[[ DATA EXTRACTS, beginning ]]

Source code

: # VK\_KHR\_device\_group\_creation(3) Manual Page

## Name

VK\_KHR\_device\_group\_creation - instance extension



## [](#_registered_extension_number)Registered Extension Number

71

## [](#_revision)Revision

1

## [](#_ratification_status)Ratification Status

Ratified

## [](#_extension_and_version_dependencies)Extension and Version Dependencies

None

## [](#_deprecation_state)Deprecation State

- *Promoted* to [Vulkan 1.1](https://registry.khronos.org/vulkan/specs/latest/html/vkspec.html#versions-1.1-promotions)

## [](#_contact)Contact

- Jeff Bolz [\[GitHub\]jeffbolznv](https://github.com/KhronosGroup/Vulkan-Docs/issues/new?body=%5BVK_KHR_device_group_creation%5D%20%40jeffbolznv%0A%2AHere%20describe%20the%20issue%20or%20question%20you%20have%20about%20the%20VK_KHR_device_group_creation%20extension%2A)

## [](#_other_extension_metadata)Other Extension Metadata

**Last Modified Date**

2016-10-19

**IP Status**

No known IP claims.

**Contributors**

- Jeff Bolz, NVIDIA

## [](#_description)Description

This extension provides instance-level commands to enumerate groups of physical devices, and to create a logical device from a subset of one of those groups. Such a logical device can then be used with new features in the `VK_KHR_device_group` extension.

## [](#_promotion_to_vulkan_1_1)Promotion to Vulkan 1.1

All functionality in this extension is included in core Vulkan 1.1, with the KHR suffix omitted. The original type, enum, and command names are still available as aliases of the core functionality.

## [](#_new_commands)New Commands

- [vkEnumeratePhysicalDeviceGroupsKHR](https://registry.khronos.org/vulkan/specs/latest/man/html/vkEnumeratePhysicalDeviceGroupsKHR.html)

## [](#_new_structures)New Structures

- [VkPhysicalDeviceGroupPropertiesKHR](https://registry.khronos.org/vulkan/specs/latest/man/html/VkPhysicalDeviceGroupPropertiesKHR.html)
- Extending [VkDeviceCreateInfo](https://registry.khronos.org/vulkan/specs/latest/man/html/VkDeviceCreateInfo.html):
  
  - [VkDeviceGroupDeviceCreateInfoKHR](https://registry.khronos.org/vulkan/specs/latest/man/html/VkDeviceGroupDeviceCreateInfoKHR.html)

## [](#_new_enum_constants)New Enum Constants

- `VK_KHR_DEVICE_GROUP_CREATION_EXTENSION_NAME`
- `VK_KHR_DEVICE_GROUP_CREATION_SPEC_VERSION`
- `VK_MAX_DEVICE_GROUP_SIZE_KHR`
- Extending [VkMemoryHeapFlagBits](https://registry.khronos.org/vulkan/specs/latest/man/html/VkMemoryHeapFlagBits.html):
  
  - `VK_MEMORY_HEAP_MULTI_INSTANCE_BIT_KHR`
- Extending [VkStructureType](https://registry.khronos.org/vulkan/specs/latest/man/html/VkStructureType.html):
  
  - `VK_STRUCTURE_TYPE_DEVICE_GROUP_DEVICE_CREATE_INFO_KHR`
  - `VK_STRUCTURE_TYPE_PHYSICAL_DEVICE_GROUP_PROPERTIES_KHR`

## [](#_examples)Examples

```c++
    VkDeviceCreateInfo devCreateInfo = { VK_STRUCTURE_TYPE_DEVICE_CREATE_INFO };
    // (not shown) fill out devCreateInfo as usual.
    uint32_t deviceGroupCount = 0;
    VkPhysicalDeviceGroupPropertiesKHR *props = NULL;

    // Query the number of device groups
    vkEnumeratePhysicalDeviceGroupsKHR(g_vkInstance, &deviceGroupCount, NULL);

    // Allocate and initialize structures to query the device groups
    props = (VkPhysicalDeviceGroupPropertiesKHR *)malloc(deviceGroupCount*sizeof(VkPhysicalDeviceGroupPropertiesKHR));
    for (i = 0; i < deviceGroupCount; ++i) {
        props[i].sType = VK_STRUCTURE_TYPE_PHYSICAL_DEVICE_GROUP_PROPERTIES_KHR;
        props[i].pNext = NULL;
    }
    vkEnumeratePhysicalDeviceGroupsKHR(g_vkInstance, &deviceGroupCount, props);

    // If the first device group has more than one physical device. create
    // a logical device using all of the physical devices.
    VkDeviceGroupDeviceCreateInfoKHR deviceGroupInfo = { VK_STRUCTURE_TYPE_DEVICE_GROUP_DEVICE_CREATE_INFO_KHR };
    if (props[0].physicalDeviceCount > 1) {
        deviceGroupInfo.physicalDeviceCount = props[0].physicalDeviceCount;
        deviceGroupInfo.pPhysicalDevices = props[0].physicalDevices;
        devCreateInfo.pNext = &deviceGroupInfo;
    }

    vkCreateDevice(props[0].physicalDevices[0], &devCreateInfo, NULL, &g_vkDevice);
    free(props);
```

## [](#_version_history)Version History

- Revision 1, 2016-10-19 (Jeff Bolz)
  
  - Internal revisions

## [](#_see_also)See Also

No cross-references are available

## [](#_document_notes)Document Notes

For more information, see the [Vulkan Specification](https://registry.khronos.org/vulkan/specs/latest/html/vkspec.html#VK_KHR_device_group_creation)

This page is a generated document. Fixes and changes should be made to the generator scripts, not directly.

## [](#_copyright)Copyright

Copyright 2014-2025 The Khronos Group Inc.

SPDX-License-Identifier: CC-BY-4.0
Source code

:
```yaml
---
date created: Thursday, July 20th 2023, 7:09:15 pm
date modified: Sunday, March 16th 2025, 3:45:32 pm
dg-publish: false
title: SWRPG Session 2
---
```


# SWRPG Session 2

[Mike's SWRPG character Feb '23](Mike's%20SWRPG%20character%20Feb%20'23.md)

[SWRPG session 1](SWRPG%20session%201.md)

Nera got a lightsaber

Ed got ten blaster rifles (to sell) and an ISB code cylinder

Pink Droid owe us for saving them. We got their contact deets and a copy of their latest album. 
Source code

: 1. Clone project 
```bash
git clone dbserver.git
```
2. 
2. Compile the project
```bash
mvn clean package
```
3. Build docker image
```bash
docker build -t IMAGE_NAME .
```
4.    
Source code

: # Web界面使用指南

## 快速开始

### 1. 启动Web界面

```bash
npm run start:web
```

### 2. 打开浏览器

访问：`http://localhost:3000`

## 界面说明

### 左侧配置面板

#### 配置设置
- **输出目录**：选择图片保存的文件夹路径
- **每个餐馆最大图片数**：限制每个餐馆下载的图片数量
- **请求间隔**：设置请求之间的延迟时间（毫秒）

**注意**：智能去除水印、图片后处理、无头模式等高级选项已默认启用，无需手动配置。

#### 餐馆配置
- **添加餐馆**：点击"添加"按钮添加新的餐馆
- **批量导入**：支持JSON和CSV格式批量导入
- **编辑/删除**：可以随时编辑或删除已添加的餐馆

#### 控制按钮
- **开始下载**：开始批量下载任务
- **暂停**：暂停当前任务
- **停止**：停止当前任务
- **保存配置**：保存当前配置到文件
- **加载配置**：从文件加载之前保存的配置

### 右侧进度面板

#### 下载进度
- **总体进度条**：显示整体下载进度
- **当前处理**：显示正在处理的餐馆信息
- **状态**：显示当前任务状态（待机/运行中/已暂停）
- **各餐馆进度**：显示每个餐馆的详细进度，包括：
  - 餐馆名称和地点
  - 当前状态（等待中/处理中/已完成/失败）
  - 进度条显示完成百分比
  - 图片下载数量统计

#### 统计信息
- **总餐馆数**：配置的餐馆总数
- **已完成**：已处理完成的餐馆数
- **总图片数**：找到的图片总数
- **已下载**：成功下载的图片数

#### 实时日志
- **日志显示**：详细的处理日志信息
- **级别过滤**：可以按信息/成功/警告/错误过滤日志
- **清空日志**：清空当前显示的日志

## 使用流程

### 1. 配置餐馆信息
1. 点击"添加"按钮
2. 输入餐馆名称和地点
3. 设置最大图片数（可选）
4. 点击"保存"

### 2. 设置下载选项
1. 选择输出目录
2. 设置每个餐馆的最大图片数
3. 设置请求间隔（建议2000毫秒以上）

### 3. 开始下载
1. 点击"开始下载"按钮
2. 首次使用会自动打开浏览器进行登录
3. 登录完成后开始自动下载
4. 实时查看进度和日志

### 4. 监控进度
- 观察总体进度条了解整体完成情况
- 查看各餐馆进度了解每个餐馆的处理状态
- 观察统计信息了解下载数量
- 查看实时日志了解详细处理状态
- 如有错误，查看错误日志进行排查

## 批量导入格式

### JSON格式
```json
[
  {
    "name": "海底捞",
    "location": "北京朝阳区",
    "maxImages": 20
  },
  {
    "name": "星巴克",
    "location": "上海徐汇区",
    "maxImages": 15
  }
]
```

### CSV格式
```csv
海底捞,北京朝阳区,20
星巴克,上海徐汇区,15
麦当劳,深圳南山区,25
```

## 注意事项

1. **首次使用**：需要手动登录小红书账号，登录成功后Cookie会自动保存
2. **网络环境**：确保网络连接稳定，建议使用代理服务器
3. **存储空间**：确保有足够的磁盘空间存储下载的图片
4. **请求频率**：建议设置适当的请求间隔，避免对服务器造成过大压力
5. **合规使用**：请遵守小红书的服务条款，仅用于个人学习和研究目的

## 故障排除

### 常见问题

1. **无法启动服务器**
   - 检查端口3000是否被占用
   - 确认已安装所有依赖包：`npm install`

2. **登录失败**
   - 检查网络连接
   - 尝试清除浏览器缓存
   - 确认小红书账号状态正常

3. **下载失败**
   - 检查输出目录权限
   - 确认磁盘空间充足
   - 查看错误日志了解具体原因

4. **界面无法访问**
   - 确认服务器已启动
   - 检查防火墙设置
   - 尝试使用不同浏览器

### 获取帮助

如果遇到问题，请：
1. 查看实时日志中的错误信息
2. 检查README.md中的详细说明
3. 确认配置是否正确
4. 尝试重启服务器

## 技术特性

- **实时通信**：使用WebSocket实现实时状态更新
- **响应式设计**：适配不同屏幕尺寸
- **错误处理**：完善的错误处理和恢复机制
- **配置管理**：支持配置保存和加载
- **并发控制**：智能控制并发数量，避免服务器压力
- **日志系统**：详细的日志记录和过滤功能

[[ DATA EXTRACTS, end ]]

WHAT IS EXPECTED: From the material above, copy every line that has the word "more" in it.

RESPONSE BELOW:
    // If the first device group has more than one physical device. create
For more information, see the [Vulkan Specification](https://registry.khronos.org/vulkan/specs/latest/html/vkspec.html#VK_KHR_device_group_creation)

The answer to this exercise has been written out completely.